O mercado de seguros está vivendo uma transformação silenciosa, mas extremamente profunda. E ela não começa nas seguradoras, nos sistemas ou nas grandes insurtechs. Ela começa na mesa do corretor. Todos os dias, profissionais do setor enfrentam o mesmo desafio: responder mais rápido, analisar mais propostas, atender melhor, vender mais e, ao mesmo tempo, lidar com uma operação cada vez mais pesada.
A verdade é que o corretor moderno não perdeu espaço por falta de conhecimento técnico. Ele perdeu tempo demais com tarefas operacionais. É exatamente nesse ponto que a inteligência artificial deixa de ser tendência e passa a ser necessidade. Tenho provocado muitos profissionais com uma pergunta simples: “Seu concorrente já está usando IA. E você, o que está fazendo?”. Não é uma provocação sobre tecnologia. É uma provocação sobre sobrevivência competitiva.
Hoje, velocidade virou diferencial comercial. Um lead respondido em poucos minutos tem muito mais chance de conversão. Um cliente bem acompanhado no pós-venda tende a permanecer mais tempo na carteira. E, em um país onde o WhatsApp faz parte da rotina de praticamente toda a população, a expectativa por respostas rápidas e atendimento contínuo nunca foi tão alta.
Mas quando falamos em IA, muita gente ainda imagina algo distante, complexo ou inacessível. E não é. Os agentes de IA são, na prática, assistentes digitais treinados para trabalhar dentro da realidade da corretora. Eles podem analisar propostas, resumir condições gerais, revisar documentos, estruturar e-mails comerciais, organizar informações e apoiar o atendimento técnico. Funcionam como um colaborador digital disponível o tempo inteiro, seguindo regras, padrões e conhecimentos definidos pelo próprio corretor.

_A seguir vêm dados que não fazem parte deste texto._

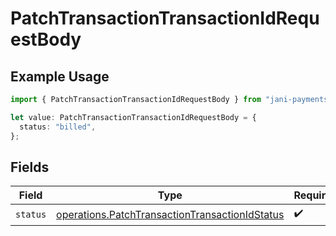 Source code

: # PatchTransactionTransactionIdRequestBody

## Example Usage

```typescript
import { PatchTransactionTransactionIdRequestBody } from "jani-payments/models/operations";

let value: PatchTransactionTransactionIdRequestBody = {
  status: "billed",
};
```

## Fields

| Field                                                                                                            | Type                                                                                                             | Required                                                                                                         | Description                                                                                                      |
| ---------------------------------------------------------------------------------------------------------------- | ---------------------------------------------------------------------------------------------------------------- | ---------------------------------------------------------------------------------------------------------------- | ---------------------------------------------------------------------------------------------------------------- |
| `status`                                                                                                         | [operations.PatchTransactionTransactionIdStatus](../../models/operations/patchtransactiontransactionidstatus.md) | :heavy_check_mark:                                                                                               | N/A                                                                                                              | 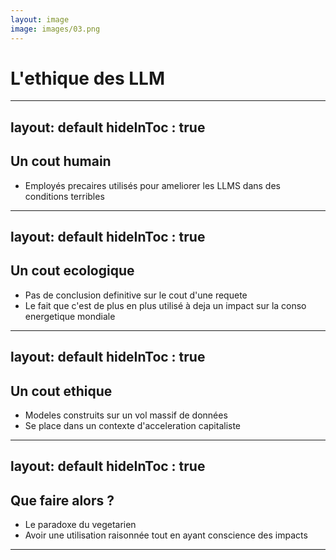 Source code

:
 ```yaml
---
layout: image
image: images/03.png
---
```

# L'ethique des LLM

---
layout: default
hideInToc : true
---
## Un cout humain
- Employés precaires utilisés pour ameliorer les LLMS dans des conditions terribles

---
layout: default
hideInToc : true
---
## Un cout ecologique
- Pas de conclusion definitive sur le cout d'une requete
- Le fait que c'est de plus en plus utilisé à deja un impact sur la conso energetique mondiale

---
layout: default
hideInToc : true
---
## Un cout ethique
- Modeles construits sur un vol massif de données
- Se place dans un contexte d'acceleration capitaliste

---
layout: default
hideInToc : true
---
## Que faire alors ?
- Le paradoxe du vegetarien
- Avoir une utilisation raisonnée tout en ayant conscience des impacts

--- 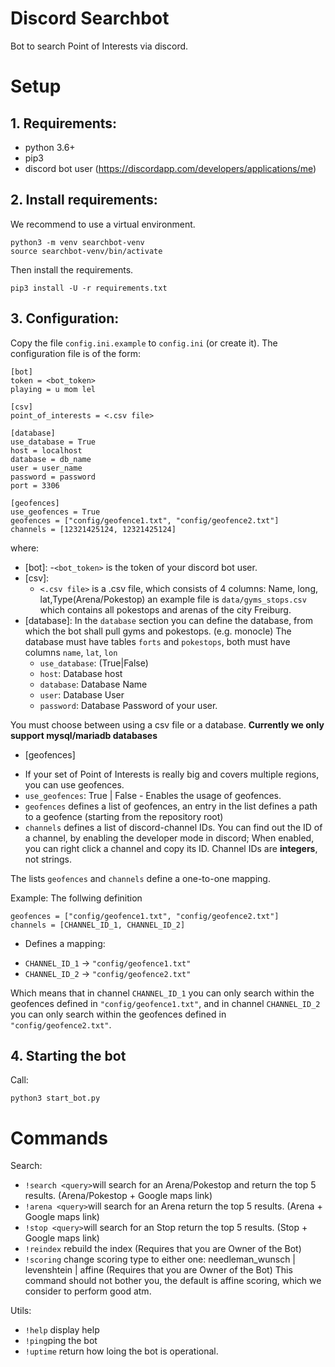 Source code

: # Discord Searchbot
Bot to search Point of Interests via discord.

# Setup
## 1. Requirements: 
- python 3.6+
- pip3
- discord bot user (https://discordapp.com/developers/applications/me)


## 2. Install requirements:
We recommend to use a virtual environment.
```
python3 -m venv searchbot-venv
source searchbot-venv/bin/activate
```

Then install the requirements.
```
pip3 install -U -r requirements.txt
```

## 3. Configuration:
Copy the file `config.ini.example` to `config.ini` (or create it). 
The configuration file is of the form: 

```
[bot]
token = <bot_token>
playing = u mom lel

[csv]  
point_of_interests = <.csv file>

[database]
use_database = True
host = localhost
database = db_name
user = user_name
password = password
port = 3306

[geofences]
use_geofences = True
geofences = ["config/geofence1.txt", "config/geofence2.txt"]
channels = [12321425124, 12321425124]
```
where:

- [bot]: 
 -`<bot_token>` is the token of your discord bot user.
- [csv]:
  * `<.csv file>` is a .csv file, which consists of 4 columns: Name, long, lat,Type(Arena/Pokestop)
  an example file is `data/gyms_stops.csv` which contains all pokestops and arenas of the city Freiburg.
- [database]: 
 In the `database` section you can define the database, from which the bot shall pull gyms and pokestops.  (e.g. monocle)
The database must have tables  `forts`  and `pokestops`,  both must have columns `name`, `lat`, `lon` 
  * `use_database`: (True|False)
  * `host`:  Database host
  * `database`: Database Name
  * `user`: Database User
  * `password`: Database Password of your user.

You must choose between using a csv file or a database.
**Currently we only support mysql/mariadb databases**

- [geofences]
 * If your set of Point of Interests is really big and covers multiple regions, you can use geofences. 
 * `use_geofences`: True | False  - Enables the usage of geofences.
 * `geofences` defines a list of geofences, an entry in the list defines a path to a geofence (starting from the repository root)
 * `channels` defines a list of discord-channel IDs. You can find out the ID of a channel, by enabling the developer mode in discord; When enabled, you can right click a channel and copy its ID. Channel IDs are **integers**, not strings.
 
The lists  `geofences` and `channels` define a one-to-one mapping.

Example:
The follwing definition
```
geofences = ["config/geofence1.txt", "config/geofence2.txt"]
channels = [CHANNEL_ID_1, CHANNEL_ID_2]
```
- Defines a mapping: 
* `CHANNEL_ID_1` -> `"config/geofence1.txt"`
* `CHANNEL_ID_2` -> `"config/geofence2.txt"`

Which means that in channel `CHANNEL_ID_1` you can only search within the geofences defined in `"config/geofence1.txt"`,
and in channel `CHANNEL_ID_2` you can only search within the geofences defined in `"config/geofence2.txt"`.


## 4. Starting the bot
Call:
```
python3 start_bot.py
```

# Commands
Search:
- `!search <query>`will search for an Arena/Pokestop and return the top 5 results. (Arena/Pokestop + Google maps link)
- `!arena <query>`will search for an Arena return the top 5 results. (Arena + Google maps link)
- `!stop <query>`will search for an Stop return the top 5 results. (Stop + Google maps link)
- `!reindex` rebuild the index  (Requires that you are Owner of the Bot)
- `!scoring` change scoring type to either one:  needleman_wunsch | levenshtein | affine (Requires that you are Owner of the Bot) 
This command should not bother you, the default is affine scoring, which we consider to perform good atm.

Utils:
- `!help` display help
- `!ping`ping the bot
- `!uptime` return how loing the bot is operational.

O ponto mais importante é entender que IA não substitui relacionamento. Não substitui estratégia. Não substitui confiança. O que ela substitui é desperdício de tempo. Enquanto o agente organiza informações, revisa documentos ou estrutura respostas, o corretor ganha espaço para fazer aquilo que realmente gera valor: entender o cliente, construir relacionamento, negociar melhor e pensar estrategicamente no crescimento da carteira.
Claro que existem limites. Inteligência artificial não deve prometer cobertura, emitir cotação sem validação ou assumir responsabilidades técnicas sem supervisão humana. O corretor continua sendo o cérebro estratégico da operação. A IA entra como braço operacional e suporte analítico.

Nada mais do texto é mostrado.